En adoptant, il y a exactement vingt-cinq ans, le terme de biodiversité, les scientifiques ont voulu signifier que l’enjeu n’était plus seulement de conserver certains espaces ou espèces remarquables mais de faire face à une crise, une rupture globale de nos relations à la nature, comparable dans son ampleur à celle qui avait conduit à la disparition des dinosaures il y a 65 millions d’années.

Jamais, dans toute l’histoire humaine, l’érosion de la biodiversité n’a été en effet aussi rapide qu’au cours des cinquante dernières années, si bien qu’aujourd’hui les deux tiers des écosystèmes sont exploités au-delà de leur capacité.

Depuis la fin des années 1980, beaucoup de progrès ont été faits pour comprendre les causes de cette dégradation et rendre explicites les services considérables rendus gratuitement par la nature, indirectement à la base d’au moins 40% des activités économiques.
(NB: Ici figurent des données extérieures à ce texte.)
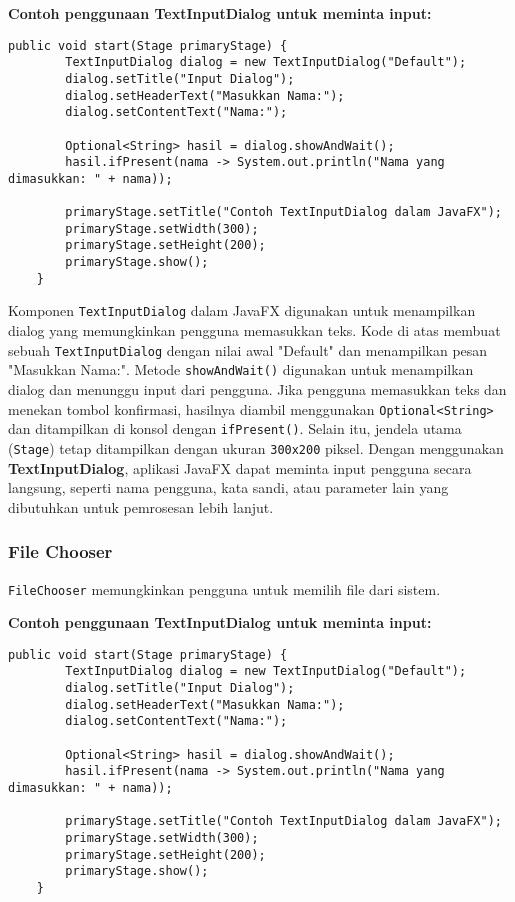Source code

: \textbf{Contoh penggunaan TextInputDialog untuk meminta input:}
\begin{lstlisting}[style=JavaStyle, caption=Menggunakan TextInputDialog]
	public void start(Stage primaryStage) {
		TextInputDialog dialog = new TextInputDialog("Default");
		dialog.setTitle("Input Dialog");
		dialog.setHeaderText("Masukkan Nama:");
		dialog.setContentText("Nama:");
		
		Optional<String> hasil = dialog.showAndWait();
		hasil.ifPresent(nama -> System.out.println("Nama yang dimasukkan: " + nama));
		
		primaryStage.setTitle("Contoh TextInputDialog dalam JavaFX");
		primaryStage.setWidth(300);
		primaryStage.setHeight(200);
		primaryStage.show();
	}
\end{lstlisting}

Komponen \texttt{TextInputDialog} dalam JavaFX digunakan untuk menampilkan dialog yang memungkinkan pengguna memasukkan teks. Kode di atas membuat sebuah \texttt{TextInputDialog} dengan nilai awal "Default" dan menampilkan pesan "Masukkan Nama:". Metode \texttt{showAndWait()} digunakan untuk menampilkan dialog dan menunggu input dari pengguna. Jika pengguna memasukkan teks dan menekan tombol konfirmasi, hasilnya diambil menggunakan \texttt{Optional<String>} dan ditampilkan di konsol dengan \texttt{ifPresent()}. Selain itu, jendela utama (\texttt{Stage}) tetap ditampilkan dengan ukuran \texttt{300x200} piksel. Dengan menggunakan \textbf{TextInputDialog}, aplikasi JavaFX dapat meminta input pengguna secara langsung, seperti nama pengguna, kata sandi, atau parameter lain yang dibutuhkan untuk pemrosesan lebih lanjut.


\subsubsection{File Chooser}

\texttt{FileChooser} memungkinkan pengguna untuk memilih file dari sistem.

\textbf{Contoh penggunaan TextInputDialog untuk meminta input:}
\begin{lstlisting}[style=JavaStyle, caption=Menggunakan TextInputDialog]
	public void start(Stage primaryStage) {
		TextInputDialog dialog = new TextInputDialog("Default");
		dialog.setTitle("Input Dialog");
		dialog.setHeaderText("Masukkan Nama:");
		dialog.setContentText("Nama:");
		
		Optional<String> hasil = dialog.showAndWait();
		hasil.ifPresent(nama -> System.out.println("Nama yang dimasukkan: " + nama));
		
		primaryStage.setTitle("Contoh TextInputDialog dalam JavaFX");
		primaryStage.setWidth(300);
		primaryStage.setHeight(200);
		primaryStage.show();
	}
\end{lstlisting}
Mais l’échéance fixée en 2010 pour renverser les tendances passées ne sera pas respectée et l’on peut craindre que le changement climatique ne fasse, au contraire, qu’accélérer le processus.
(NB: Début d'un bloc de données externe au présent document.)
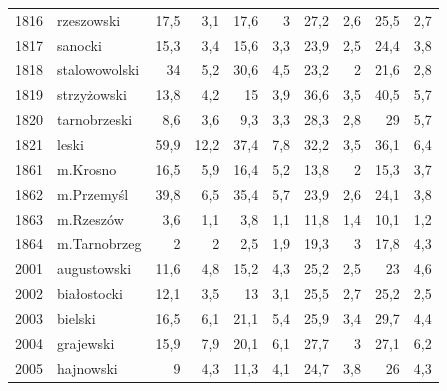 \begin{center}
\begin{longtable}{lp{3cm}rrrrrrrr}
1816 & rzeszowski              & 17,5    & 3,1         & 17,6     & 3            & 27,2     & 2,6          & 25,5     & 2,7          \\
1817 & sanocki                 & 15,3    & 3,4         & 15,6     & 3,3          & 23,9     & 2,5          & 24,4     & 3,8          \\
1818 & stalowowolski           & 34      & 5,2         & 30,6     & 4,5          & 23,2     & 2            & 21,6     & 2,8          \\
1819 & strzyżowski             & 13,8    & 4,2         & 15       & 3,9          & 36,6     & 3,5          & 40,5     & 5,7          \\
1820 & tarnobrzeski            & 8,6     & 3,6         & 9,3      & 3,3          & 28,3     & 2,8          & 29       & 5,7          \\
1821 & leski                   & 59,9    & 12,2        & 37,4     & 7,8          & 32,2     & 3,5          & 36,1     & 6,4          \\
1861 & m.Krosno                & 16,5    & 5,9         & 16,4     & 5,2          & 13,8     & 2            & 15,3     & 3,7          \\
1862 & m.Przemyśl              & 39,8    & 6,5         & 35,4     & 5,7          & 23,9     & 2,6          & 24,1     & 3,8          \\
1863 & m.Rzeszów               & 3,6     & 1,1         & 3,8      & 1,1          & 11,8     & 1,4          & 10,1     & 1,2          \\
1864 & m.Tarnobrzeg            & 2       & 2           & 2,5      & 1,9          & 19,3     & 3            & 17,8     & 4,3          \\
2001 & augustowski             & 11,6    & 4,8         & 15,2     & 4,3          & 25,2     & 2,5          & 23       & 4,6          \\
2002 & białostocki             & 12,1    & 3,5         & 13       & 3,1          & 25,5     & 2,7          & 25,2     & 2,5          \\
2003 & bielski                 & 16,5    & 6,1         & 21,1     & 5,4          & 25,9     & 3,4          & 29,7     & 4,4          \\
2004 & grajewski               & 15,9    & 7,9         & 20,1     & 6,1          & 27,7     & 3            & 27,1     & 6,2          \\
2005 & hajnowski               & 9       & 4,3         & 11,3     & 4,1          & 24,7     & 3,8          & 26       & 4,3          \\

\end{longtable}
\end{center}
Pour la France, comme pour beaucoup d’autres pays dans le monde, les deux décennies qui suivront pourraient donc être décisives.

Entre le très long terme des biologistes et l’action quotidienne, la prospective a plusieurs rôles importants à jouer.

D’abord, expliciter et mettre en débat les visions portées par les différents acteurs.

Ensuite, réarticuler les prévisions faites par les scientifiques avec les évolutions anticipées en matière économique, d’aménagement du territoire, d’agriculture, d’énergie.

Enfin, et surtout, permettre une évaluation aussi réaliste que possible des opportunités et des marges de manoeuvre qui seront celles des politiques à long terme de préservation de la biodiversité à l’échelle concrète des territoires, dans une situation qui sera fortement marquée par les difficultés économiques.

Ce sont là les trois objectifs de l’exercice lancé par le ministère, dont ce numéro constitue l’introduction.